***** SUPPLIED RECORDS

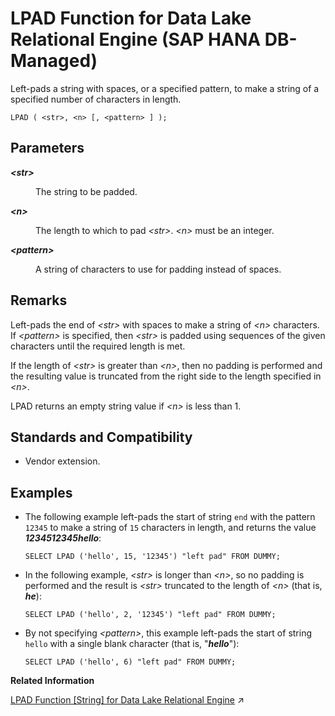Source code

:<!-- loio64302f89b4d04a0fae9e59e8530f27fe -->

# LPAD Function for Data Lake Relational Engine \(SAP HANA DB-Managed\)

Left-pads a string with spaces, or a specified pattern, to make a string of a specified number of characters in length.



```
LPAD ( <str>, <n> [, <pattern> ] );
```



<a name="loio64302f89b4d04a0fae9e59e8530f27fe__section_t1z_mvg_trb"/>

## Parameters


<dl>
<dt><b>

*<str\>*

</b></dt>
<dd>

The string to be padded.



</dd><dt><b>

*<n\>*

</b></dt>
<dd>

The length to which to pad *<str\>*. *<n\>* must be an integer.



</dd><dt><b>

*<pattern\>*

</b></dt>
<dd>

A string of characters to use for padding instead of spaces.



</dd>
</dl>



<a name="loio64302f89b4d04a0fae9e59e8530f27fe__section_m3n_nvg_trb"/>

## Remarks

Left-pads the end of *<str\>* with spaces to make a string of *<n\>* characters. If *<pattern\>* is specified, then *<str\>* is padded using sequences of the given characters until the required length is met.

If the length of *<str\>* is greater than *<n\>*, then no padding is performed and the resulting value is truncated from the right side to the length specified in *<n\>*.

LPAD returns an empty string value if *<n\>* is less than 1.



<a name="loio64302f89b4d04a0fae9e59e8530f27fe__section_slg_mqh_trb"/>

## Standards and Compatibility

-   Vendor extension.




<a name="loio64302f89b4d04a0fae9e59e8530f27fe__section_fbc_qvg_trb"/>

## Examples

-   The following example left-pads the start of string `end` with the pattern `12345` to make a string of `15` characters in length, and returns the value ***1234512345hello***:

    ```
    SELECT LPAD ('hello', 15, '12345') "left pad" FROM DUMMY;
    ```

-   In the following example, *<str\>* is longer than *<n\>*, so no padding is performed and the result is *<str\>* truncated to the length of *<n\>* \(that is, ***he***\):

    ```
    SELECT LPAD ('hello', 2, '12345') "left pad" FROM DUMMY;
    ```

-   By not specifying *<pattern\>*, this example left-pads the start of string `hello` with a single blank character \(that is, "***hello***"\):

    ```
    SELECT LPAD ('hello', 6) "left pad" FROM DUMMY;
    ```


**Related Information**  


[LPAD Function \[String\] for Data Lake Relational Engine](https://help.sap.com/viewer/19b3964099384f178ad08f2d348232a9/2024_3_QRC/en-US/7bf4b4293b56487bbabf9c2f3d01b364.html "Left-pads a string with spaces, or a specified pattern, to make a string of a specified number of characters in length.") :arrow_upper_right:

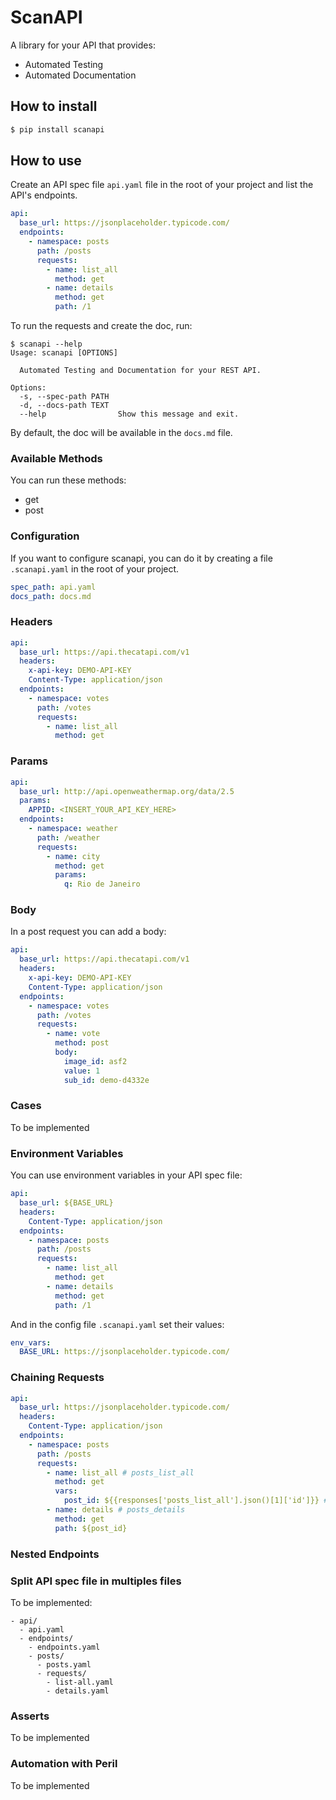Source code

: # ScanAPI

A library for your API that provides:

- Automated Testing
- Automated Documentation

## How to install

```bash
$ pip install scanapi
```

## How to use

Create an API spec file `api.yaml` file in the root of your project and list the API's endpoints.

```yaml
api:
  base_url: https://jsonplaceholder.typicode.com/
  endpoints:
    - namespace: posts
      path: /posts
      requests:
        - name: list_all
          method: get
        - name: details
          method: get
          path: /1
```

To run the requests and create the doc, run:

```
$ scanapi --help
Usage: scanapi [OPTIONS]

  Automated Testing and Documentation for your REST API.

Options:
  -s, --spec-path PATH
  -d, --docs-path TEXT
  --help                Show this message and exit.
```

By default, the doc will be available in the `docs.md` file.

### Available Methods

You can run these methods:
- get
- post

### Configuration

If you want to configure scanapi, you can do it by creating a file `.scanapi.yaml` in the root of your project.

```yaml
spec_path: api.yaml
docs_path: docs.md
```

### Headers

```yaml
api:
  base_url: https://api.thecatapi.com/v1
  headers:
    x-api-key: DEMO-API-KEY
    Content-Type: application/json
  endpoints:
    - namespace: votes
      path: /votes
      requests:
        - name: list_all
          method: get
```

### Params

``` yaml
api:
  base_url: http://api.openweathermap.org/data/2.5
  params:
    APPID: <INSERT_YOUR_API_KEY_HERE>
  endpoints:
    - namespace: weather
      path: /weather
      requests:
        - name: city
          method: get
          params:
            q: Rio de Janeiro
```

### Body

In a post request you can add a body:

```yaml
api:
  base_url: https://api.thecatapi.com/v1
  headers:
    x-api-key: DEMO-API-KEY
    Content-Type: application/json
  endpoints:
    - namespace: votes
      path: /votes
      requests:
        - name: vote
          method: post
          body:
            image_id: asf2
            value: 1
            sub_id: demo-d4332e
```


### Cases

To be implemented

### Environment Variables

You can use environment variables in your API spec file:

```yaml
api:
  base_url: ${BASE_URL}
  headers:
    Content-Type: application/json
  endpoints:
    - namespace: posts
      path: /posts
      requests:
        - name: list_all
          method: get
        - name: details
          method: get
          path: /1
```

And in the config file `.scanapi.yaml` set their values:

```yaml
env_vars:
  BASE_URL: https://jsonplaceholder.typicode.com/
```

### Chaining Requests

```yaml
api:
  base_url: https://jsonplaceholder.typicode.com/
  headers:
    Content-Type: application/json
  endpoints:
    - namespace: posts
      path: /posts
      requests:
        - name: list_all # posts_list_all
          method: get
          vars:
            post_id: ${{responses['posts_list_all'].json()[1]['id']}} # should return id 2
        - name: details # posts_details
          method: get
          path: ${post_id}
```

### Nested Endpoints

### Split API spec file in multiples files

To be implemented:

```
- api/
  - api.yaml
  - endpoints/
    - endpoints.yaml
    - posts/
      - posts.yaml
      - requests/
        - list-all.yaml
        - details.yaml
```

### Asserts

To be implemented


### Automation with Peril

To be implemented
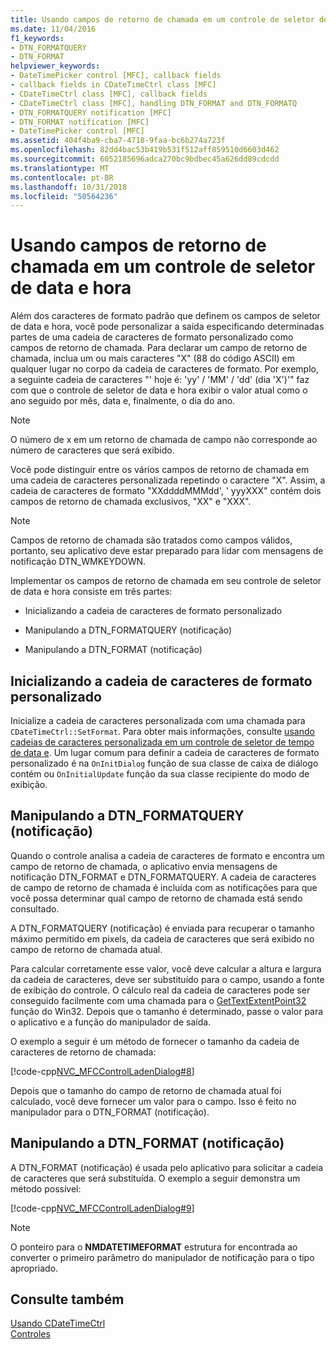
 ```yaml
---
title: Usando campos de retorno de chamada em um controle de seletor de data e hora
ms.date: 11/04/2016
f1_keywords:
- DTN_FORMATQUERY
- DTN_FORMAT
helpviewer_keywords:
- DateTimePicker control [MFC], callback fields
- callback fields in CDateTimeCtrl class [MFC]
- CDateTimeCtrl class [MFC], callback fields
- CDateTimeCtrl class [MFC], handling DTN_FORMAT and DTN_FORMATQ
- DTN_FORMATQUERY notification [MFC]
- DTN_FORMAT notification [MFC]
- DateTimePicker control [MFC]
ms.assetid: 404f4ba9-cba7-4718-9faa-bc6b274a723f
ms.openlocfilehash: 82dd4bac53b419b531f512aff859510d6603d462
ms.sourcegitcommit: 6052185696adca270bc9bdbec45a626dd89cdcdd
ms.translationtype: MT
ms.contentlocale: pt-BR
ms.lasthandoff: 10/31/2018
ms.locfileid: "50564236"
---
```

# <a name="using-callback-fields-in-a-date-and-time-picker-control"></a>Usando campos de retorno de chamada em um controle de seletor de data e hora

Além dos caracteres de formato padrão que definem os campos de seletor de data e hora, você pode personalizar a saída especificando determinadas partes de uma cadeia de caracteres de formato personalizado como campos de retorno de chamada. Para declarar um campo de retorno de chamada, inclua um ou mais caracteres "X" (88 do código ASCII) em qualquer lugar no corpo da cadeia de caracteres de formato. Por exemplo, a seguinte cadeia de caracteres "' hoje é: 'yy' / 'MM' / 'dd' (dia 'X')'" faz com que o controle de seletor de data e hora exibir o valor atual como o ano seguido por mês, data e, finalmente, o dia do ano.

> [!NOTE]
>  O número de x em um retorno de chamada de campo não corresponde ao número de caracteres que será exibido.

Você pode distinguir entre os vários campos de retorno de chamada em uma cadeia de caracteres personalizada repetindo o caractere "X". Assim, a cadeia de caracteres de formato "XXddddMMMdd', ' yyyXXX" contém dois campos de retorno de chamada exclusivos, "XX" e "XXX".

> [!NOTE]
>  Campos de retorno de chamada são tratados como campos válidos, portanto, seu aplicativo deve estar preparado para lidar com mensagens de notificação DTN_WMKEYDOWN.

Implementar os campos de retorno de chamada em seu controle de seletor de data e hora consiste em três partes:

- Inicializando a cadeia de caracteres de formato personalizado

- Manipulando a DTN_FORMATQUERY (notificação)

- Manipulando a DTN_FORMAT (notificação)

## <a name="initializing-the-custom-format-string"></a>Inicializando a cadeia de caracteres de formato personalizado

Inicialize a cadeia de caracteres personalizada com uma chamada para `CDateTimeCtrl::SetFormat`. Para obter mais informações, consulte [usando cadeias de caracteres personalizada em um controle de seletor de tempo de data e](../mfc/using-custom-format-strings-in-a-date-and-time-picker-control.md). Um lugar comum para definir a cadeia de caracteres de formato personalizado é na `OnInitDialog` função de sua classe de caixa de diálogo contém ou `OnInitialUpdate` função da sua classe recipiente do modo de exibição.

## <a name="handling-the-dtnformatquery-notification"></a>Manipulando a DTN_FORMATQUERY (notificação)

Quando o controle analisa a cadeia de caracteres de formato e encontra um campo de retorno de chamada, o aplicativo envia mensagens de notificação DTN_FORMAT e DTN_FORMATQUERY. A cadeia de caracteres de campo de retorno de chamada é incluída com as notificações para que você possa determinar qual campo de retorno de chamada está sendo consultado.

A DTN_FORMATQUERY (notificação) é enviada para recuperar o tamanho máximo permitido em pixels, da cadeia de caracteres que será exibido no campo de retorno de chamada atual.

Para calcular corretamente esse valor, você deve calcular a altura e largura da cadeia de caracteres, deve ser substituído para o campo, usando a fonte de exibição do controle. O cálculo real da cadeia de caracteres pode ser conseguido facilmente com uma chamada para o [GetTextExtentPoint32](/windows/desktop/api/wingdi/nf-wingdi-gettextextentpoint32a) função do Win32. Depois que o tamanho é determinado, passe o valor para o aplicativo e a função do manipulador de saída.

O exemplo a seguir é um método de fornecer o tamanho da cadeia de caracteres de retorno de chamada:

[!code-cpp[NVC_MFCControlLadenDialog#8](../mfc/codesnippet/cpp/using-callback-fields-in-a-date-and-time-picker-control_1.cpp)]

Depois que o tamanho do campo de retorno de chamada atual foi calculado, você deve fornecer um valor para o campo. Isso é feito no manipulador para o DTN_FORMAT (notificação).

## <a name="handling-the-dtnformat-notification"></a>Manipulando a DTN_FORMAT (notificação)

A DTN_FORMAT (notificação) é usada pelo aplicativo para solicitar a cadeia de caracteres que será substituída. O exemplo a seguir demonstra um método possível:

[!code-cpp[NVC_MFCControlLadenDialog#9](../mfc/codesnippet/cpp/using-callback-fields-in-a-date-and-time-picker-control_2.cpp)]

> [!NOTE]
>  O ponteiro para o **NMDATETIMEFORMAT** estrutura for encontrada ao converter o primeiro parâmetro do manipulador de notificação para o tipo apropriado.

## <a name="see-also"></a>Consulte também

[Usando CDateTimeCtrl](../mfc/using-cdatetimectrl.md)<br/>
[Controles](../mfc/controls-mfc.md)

**********

* **PROBLEM DESCRIPTION**:
Lines in the data that include the word "using" should all be copied.

* **EXERCISE RESPONSE**:
Left-pads the end of *<str\>* with spaces to make a string of *<n\>* characters. If *<pattern\>* is specified, then *<str\>* is padded using sequences of the given characters until the required length is met.
# <a name="using-callback-fields-in-a-date-and-time-picker-control"></a>Usando campos de retorno de chamada em um controle de seletor de data e hora
Inicialize a cadeia de caracteres personalizada com uma chamada para `CDateTimeCtrl::SetFormat`. Para obter mais informações, consulte [usando cadeias de caracteres personalizada em um controle de seletor de tempo de data e](../mfc/using-custom-format-strings-in-a-date-and-time-picker-control.md). Um lugar comum para definir a cadeia de caracteres de formato personalizado é na `OnInitDialog` função de sua classe de caixa de diálogo contém ou `OnInitialUpdate` função da sua classe recipiente do modo de exibição.
[!code-cpp[NVC_MFCControlLadenDialog#8](../mfc/codesnippet/cpp/using-callback-fields-in-a-date-and-time-picker-control_1.cpp)]
[!code-cpp[NVC_MFCControlLadenDialog#9](../mfc/codesnippet/cpp/using-callback-fields-in-a-date-and-time-picker-control_2.cpp)]
[Usando CDateTimeCtrl](../mfc/using-cdatetimectrl.md)<br/>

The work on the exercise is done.